** Opening Data for review block **

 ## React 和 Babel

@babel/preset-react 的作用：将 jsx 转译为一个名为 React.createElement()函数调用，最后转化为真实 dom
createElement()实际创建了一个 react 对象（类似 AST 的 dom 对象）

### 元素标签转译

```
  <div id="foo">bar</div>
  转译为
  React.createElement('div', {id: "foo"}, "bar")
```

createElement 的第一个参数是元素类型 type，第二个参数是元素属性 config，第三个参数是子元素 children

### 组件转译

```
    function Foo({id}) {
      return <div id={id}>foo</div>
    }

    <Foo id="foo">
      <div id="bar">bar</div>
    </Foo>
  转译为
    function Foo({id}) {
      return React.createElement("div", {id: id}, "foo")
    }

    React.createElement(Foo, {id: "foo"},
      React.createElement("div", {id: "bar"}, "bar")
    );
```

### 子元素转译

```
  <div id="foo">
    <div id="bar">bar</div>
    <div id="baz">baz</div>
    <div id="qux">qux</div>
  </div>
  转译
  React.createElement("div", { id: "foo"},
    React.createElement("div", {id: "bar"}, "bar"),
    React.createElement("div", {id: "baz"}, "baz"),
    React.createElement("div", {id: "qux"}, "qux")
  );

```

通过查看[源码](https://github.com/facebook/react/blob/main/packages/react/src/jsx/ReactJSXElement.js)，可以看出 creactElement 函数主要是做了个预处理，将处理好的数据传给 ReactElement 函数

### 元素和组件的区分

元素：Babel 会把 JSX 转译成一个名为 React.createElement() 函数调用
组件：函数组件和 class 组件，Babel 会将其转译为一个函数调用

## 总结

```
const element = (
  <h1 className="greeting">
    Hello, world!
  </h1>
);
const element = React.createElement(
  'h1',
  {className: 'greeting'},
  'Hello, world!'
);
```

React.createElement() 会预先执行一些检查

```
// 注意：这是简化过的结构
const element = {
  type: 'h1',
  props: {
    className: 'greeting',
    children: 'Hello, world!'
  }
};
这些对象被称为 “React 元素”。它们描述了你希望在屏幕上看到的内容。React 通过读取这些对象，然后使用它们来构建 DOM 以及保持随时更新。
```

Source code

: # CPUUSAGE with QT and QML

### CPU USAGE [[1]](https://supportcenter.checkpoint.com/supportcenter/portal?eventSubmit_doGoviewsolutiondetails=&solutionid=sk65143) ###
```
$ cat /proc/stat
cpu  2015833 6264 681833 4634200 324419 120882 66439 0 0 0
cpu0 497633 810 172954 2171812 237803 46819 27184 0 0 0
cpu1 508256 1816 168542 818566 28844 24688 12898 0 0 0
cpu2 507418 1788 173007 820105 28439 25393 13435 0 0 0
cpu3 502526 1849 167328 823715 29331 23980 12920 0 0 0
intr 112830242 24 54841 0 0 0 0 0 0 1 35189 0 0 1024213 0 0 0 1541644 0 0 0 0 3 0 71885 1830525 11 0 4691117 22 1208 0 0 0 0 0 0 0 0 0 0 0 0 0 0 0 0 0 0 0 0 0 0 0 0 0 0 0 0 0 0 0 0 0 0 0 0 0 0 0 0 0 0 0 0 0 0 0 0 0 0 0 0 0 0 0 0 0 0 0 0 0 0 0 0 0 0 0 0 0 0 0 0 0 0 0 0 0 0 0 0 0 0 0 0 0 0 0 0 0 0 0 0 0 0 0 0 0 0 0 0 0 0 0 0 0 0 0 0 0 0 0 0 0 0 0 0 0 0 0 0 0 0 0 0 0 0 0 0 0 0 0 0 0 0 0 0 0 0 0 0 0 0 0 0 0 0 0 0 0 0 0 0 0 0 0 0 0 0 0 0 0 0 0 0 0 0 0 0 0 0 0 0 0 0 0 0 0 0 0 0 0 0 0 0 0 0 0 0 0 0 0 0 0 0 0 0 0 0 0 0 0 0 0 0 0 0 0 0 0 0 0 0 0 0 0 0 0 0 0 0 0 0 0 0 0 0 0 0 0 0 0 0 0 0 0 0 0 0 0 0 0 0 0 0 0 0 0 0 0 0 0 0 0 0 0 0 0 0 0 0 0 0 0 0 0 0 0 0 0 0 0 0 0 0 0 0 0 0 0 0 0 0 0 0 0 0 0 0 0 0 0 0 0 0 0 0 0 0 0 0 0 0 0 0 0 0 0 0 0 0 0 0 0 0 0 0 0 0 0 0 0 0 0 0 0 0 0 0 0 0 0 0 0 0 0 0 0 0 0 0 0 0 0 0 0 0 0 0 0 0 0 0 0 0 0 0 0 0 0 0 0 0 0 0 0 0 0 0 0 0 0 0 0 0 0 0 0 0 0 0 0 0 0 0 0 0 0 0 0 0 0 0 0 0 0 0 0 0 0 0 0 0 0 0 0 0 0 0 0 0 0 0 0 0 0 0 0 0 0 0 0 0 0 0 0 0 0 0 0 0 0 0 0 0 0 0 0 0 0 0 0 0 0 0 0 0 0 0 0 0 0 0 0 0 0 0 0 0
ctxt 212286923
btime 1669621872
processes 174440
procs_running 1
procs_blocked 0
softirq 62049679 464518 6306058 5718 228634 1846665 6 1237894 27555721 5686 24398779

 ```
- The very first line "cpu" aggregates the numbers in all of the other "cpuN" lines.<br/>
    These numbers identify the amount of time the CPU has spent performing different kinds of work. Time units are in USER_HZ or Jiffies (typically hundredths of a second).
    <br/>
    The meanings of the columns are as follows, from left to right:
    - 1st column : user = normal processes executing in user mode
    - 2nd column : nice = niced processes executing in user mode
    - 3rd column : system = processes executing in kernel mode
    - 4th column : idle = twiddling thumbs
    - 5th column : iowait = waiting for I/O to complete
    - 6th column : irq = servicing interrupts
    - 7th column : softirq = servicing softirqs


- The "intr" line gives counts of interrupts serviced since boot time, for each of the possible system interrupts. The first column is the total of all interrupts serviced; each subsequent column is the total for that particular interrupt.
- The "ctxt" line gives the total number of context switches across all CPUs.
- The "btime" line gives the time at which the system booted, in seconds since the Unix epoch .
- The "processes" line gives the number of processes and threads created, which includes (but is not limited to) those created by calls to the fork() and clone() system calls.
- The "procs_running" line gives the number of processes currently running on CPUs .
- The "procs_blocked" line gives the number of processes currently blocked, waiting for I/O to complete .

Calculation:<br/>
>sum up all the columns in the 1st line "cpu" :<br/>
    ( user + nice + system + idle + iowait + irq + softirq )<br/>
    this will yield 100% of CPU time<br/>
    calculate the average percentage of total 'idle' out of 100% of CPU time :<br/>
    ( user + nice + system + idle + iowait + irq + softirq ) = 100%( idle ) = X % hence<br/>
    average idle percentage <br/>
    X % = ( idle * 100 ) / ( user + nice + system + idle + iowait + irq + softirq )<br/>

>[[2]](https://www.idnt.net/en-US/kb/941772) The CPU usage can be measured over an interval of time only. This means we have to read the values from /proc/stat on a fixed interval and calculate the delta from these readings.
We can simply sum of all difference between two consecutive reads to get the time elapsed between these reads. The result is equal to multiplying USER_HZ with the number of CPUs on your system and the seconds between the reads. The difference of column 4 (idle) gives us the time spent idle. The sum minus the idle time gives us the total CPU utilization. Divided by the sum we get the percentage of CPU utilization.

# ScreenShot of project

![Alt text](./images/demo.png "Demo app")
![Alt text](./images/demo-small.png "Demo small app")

** Closing Data for review block **

▶ Problem to solve: All lines above that hold the string "children" should be copied.

▶ Result of this task:
createElement 的第一个参数是元素类型 type，第二个参数是元素属性 config，第三个参数是子元素 children
    children: 'Hello, world!'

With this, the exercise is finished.